The code I've set up for this is pretty simple, and based on the com.codahale.metrics java libraries. With a simple inclusion into your project.clj file:
[io.dropwizard.metrics/metrics-core "3.1.0"] [org.coursera/dropwizard-metrics-datadog "1.0.2"]
you can then write a very nice metrics namespace:
(ns ns-toolkit.metrics "This is the code that handles the metrics and events through the Dropwizard Metrics core library, which, in turn, will ship it over UDP to the DataDog Agent running on localhost." (:require [clojure.tools.logging :refer [infof debugf warnf errorf]]) (:import [com.codahale.metrics MetricRegistry] [org.coursera.metrics.datadog DatadogReporter] [org.coursera.metrics.datadog.transport UdpTransportFactory UdpTransport] [java.util.concurrent TimeUnit])) ;; Create a simple MetricRegistry - but make it only when it's needed (defonce def-registry (delay (let [reg (MetricRegistry.) udp (.build (UdpTransportFactory.)) rpt (-> (DatadogReporter/forRegistry reg) (.withTransport udp) (.withHost "localhost") (.convertDurationsTo TimeUnit/MILLISECONDS) (.convertRatesTo TimeUnit/SECONDS) (.build))] (.start rpt 5 TimeUnit/SECONDS) reg))) ;; Somewhat faking java.jdbc's original *connection* behavior so that ;; we don't have to pass one around. (def ^:dynamic *registry* nil) (defn registry "Function to return either the externally provided MetricRegistry, or the default one that's constructed when it's needed, above. This allows the user the flexibility to live with the default - or make one just for their needs." [] (or *registry* @def-registry))

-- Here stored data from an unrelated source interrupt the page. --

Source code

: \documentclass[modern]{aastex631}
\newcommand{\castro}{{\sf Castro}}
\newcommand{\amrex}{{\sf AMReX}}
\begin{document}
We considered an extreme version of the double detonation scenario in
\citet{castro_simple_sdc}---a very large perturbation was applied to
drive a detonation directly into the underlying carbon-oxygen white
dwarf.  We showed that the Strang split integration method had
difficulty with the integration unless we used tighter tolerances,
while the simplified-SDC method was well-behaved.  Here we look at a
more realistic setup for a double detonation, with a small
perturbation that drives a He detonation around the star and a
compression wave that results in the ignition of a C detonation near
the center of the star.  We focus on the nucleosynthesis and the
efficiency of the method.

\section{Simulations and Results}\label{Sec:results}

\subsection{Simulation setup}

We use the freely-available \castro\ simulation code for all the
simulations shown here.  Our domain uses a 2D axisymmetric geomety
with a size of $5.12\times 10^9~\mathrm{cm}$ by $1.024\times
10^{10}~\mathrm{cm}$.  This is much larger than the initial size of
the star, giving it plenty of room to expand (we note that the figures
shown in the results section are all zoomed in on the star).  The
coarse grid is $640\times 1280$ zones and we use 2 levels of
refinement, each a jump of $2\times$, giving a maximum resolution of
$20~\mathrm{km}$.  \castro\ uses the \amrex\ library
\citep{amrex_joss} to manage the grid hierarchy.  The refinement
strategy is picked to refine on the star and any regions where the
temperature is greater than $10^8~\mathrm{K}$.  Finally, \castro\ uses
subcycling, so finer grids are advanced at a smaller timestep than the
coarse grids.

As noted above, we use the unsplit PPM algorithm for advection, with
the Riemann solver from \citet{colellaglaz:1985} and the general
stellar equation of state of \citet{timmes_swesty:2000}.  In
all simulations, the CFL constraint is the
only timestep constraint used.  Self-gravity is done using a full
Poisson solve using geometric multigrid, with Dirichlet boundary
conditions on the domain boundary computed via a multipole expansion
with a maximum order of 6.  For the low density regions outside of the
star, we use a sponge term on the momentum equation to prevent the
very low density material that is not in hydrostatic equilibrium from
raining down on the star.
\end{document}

And then we can define the simple instrumentation types from this:
;; ;; Functions to create/locate the different Metrics instruments available ;; (defn meter "Function to return a Meter for the registry with the provided tag (a String)." [tag] (if (string? tag) (.meter (registry) tag))) (defn counter "Function to return a Counter for the registry with the provided tag (a String)." [tag] (if (string? tag) (.counter (registry) tag))) (defn histogram "Function to return a Histogram for the registry with the provided tag (a String)." [tag] (if (string? tag) (.histogram (registry) tag))) (defn timer "Function to return a Timer for the registry with the provided tag (a String)." [tag] (if (string? tag) (.timer (registry) tag)))
These can then be held in maps or used for any reason at all. They automatically send their data to the local Datadog Agent over UDP so there's no delay to the logger, and since it's on the same box, the likelihood that something will be dropped is very small. It's a wonderful scheme.
But one of the things that's not covered in these metrics is the Gauge. And there's a really good reason for that - the Gauge for Datadog is something that is read from the Datadog Agent, and so has to be held onto by the code so that subsequent calls can be made against it for it's value.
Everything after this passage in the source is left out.